Children are believing in something completely untrue. Should you encourage kids to believe in myths such as the Easter Bunny, and if so, when should you tell them the truth?
Lying to your kids
To perpetuate the myths of the Easter Bunny and Santa Claus, parents must lie to their kids. Some parents don’t believe in taking part in such elaborate deceptions. They worry these myths can cause distrust of the parents when their children realize the truth later on.
Additionally, some parents think these myths promote materialism and greed because the emphasis is on receiving rather than giving. However, proponents for the Easter Bunny and Santa will say it’s actually the opposite — the Easter Bunny and Santa Claus can be symbolic of the gift-giving spirit associated with the holidays.
What the experts say
Many psychologists say you should let your kids take the lead when discussing the Easter Bunny or Santa Claus.
“Forcing an elaborate Santa Claus [or Easter Bunny] story on children serves no good purpose for child or parent,” child psychologist Bruce Henderson of Western Carolina University told MSNBC. “On the other hand, following the child’s lead in fantasy play about Santa Claus is likely to do no more harm than imaginative play surrounding Elmo or Mickey Mouse. Parents can respond to direct questions honestly with answers appropriate to their children’s developmental levels.”

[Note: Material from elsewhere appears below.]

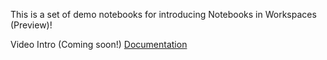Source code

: This is a set of demo notebooks for introducing Notebooks in Workspaces (Preview)!

Video Intro (Coming soon!)
[Documentation]([url](https://docs.snowflake.com/LIMITEDACCESS/notebooks-in-workspaces))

Read about when to tell your kids the truth about Santa Claus >>
You might find your child knows the Easter Bunny is imaginary but likes to perpetuate the myth. He may be concerned that if he stops believing, there will be no more Easter egg hunts, chocolate rabbits and Peeps every year. Remember that as your children get older, you can continue with the same Easter traditions, even if all your kids know the truth that it’s you who is filling their baskets with treats.
To tell the truth
Most of the time, parents don’t have to sit down with their kids and break the news that the Easter Bunny doesn’t exist. Many kids believe whole-heartedly for several years. Then, when they reach age 7 or 8, they begin to have some doubts. Between their own intellectual development and the chance that another child tells them, kids usually piece it all together on their own when they are 8 to 10 years old. Around this age, if your child asks if the Easter Bunny is real, just be honest. If your child is older than 10 and still believes in the Easter Bunny, you should fill them in on the truth. Let your kids know that although the bunny itself is imaginary, it’s part of a tradition that brings a lot of joy and fun to kids at Easter time.